[Work item] Return every line of the listing that includes the string "especificar".

[Provided data]
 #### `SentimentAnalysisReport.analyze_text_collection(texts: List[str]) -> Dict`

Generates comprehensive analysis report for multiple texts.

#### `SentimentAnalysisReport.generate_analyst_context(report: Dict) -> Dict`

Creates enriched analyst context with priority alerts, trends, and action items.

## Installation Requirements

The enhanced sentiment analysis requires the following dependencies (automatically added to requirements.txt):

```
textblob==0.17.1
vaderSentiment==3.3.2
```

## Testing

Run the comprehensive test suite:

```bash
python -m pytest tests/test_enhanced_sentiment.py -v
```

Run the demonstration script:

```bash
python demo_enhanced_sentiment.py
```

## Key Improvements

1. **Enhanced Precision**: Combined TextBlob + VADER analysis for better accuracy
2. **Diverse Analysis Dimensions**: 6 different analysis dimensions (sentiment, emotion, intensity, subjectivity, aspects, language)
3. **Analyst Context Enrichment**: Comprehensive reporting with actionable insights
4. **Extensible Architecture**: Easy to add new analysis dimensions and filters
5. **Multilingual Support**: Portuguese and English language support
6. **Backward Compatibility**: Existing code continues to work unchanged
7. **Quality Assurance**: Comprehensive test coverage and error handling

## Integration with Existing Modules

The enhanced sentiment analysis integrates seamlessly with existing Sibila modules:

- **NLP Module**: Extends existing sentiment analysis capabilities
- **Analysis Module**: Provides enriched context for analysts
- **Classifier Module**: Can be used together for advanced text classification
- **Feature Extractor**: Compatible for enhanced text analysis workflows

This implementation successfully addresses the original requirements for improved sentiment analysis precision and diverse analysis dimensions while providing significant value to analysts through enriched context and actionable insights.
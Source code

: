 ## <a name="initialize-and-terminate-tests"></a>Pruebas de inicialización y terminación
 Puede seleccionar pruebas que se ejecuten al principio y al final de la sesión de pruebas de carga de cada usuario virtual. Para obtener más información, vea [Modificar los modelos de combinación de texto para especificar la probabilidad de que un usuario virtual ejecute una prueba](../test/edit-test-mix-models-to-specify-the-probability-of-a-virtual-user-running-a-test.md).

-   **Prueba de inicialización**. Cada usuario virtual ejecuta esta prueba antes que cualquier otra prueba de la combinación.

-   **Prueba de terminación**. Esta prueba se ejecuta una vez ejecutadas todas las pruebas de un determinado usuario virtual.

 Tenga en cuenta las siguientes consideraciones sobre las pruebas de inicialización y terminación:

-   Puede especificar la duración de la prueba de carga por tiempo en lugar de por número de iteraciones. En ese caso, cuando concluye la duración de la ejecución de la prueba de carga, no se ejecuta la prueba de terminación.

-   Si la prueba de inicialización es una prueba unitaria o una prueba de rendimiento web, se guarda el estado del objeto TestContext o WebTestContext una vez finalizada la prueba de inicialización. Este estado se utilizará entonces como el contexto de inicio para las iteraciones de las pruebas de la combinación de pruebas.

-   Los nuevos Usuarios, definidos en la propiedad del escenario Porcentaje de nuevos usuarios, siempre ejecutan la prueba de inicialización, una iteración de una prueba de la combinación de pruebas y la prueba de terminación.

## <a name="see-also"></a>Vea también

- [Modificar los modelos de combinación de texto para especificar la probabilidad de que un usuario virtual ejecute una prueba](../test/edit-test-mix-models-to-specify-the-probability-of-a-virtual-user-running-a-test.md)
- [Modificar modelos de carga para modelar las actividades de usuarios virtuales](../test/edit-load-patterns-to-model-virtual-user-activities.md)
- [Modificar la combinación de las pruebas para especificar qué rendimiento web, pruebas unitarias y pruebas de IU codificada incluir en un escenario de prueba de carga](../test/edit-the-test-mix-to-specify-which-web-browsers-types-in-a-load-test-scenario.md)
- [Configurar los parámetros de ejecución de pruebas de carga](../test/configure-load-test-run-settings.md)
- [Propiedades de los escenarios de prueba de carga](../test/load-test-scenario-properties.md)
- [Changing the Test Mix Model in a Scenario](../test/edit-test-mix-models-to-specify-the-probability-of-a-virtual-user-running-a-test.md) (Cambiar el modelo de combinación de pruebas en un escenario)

--

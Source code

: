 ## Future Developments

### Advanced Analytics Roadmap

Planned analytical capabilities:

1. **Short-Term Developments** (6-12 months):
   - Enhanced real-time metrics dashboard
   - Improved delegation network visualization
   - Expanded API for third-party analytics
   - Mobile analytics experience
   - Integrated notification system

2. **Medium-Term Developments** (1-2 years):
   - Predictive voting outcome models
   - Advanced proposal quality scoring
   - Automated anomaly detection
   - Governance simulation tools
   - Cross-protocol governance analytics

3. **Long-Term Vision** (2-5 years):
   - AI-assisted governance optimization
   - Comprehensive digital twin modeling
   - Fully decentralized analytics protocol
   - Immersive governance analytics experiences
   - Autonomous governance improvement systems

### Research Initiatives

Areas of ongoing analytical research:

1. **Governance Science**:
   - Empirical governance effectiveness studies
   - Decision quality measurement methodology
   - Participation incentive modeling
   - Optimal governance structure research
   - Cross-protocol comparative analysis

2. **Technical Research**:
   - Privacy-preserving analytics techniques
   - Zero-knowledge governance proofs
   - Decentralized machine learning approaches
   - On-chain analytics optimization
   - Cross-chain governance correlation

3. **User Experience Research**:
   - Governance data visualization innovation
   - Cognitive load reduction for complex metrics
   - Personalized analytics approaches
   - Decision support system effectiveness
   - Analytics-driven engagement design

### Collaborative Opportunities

==

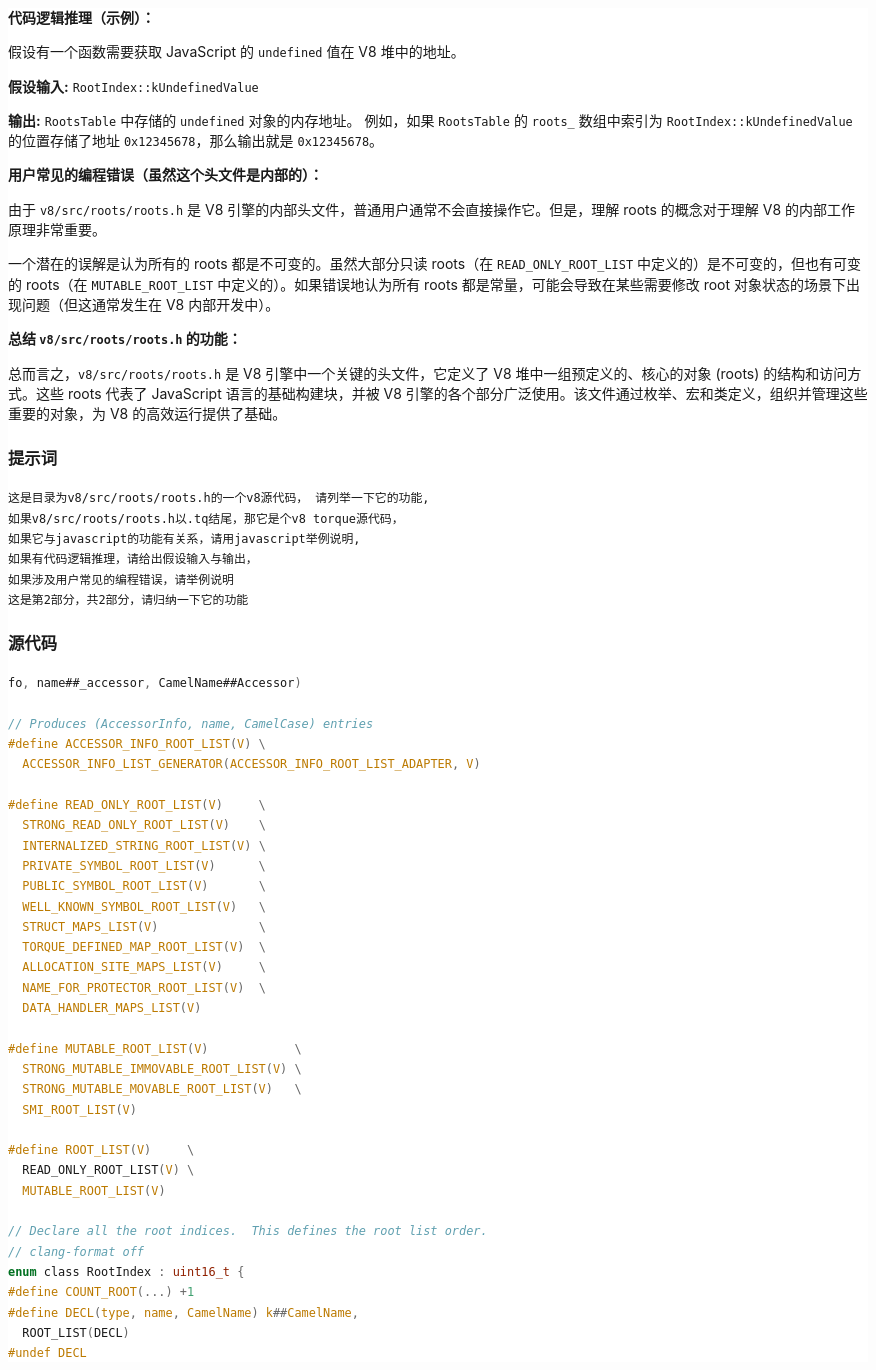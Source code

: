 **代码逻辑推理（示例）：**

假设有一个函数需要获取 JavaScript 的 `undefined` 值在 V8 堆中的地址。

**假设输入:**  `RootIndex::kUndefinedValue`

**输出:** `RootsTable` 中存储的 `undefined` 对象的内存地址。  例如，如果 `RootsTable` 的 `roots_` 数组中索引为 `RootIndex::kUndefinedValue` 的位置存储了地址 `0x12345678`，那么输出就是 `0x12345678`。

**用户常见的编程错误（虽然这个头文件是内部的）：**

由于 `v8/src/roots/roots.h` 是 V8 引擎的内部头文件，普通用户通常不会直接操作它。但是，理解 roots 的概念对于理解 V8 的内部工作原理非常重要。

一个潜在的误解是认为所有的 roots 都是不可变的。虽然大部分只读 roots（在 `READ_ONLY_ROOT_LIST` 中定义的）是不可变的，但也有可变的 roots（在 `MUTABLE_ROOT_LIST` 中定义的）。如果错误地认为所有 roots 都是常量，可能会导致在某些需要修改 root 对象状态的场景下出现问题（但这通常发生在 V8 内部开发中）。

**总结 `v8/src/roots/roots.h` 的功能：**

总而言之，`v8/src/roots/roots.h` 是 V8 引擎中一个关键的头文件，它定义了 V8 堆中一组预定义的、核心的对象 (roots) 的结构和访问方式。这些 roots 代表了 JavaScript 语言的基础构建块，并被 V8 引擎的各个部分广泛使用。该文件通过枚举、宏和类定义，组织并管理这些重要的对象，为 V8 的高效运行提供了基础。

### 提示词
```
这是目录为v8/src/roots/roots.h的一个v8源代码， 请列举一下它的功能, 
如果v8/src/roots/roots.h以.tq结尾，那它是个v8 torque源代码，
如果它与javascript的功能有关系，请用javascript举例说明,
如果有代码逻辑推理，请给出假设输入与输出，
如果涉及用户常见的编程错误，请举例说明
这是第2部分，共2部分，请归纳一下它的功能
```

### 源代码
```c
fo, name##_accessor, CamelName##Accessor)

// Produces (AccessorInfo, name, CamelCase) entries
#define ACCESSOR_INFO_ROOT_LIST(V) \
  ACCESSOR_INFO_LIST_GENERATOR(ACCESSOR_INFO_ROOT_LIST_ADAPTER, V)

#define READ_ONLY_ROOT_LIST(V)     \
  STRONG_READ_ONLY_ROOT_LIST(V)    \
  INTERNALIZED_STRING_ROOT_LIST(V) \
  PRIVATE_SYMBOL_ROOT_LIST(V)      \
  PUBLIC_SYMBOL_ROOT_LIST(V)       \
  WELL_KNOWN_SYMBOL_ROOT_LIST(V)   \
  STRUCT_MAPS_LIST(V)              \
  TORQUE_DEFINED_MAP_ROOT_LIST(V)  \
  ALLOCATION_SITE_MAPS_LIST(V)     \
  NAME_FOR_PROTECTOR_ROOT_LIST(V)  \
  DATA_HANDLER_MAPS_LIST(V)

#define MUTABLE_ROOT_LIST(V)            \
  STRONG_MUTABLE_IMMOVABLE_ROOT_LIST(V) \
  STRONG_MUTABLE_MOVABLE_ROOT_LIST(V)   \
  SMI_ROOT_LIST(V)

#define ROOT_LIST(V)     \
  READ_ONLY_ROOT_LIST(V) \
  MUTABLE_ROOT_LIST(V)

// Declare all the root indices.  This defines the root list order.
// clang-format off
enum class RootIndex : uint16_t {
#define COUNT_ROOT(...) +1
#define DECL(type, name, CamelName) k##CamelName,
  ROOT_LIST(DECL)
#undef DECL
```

[Expected answer]
 Puede seleccionar pruebas que se ejecuten al principio y al final de la sesión de pruebas de carga de cada usuario virtual. Para obtener más información, vea [Modificar los modelos de combinación de texto para especificar la probabilidad de que un usuario virtual ejecute una prueba](../test/edit-test-mix-models-to-specify-the-probability-of-a-virtual-user-running-a-test.md).
-   Puede especificar la duración de la prueba de carga por tiempo en lugar de por número de iteraciones. En ese caso, cuando concluye la duración de la ejecución de la prueba de carga, no se ejecuta la prueba de terminación.
- [Modificar los modelos de combinación de texto para especificar la probabilidad de que un usuario virtual ejecute una prueba](../test/edit-test-mix-models-to-specify-the-probability-of-a-virtual-user-running-a-test.md)
- [Modificar la combinación de las pruebas para especificar qué rendimiento web, pruebas unitarias y pruebas de IU codificada incluir en un escenario de prueba de carga](../test/edit-the-test-mix-to-specify-which-web-browsers-types-in-a-load-test-scenario.md)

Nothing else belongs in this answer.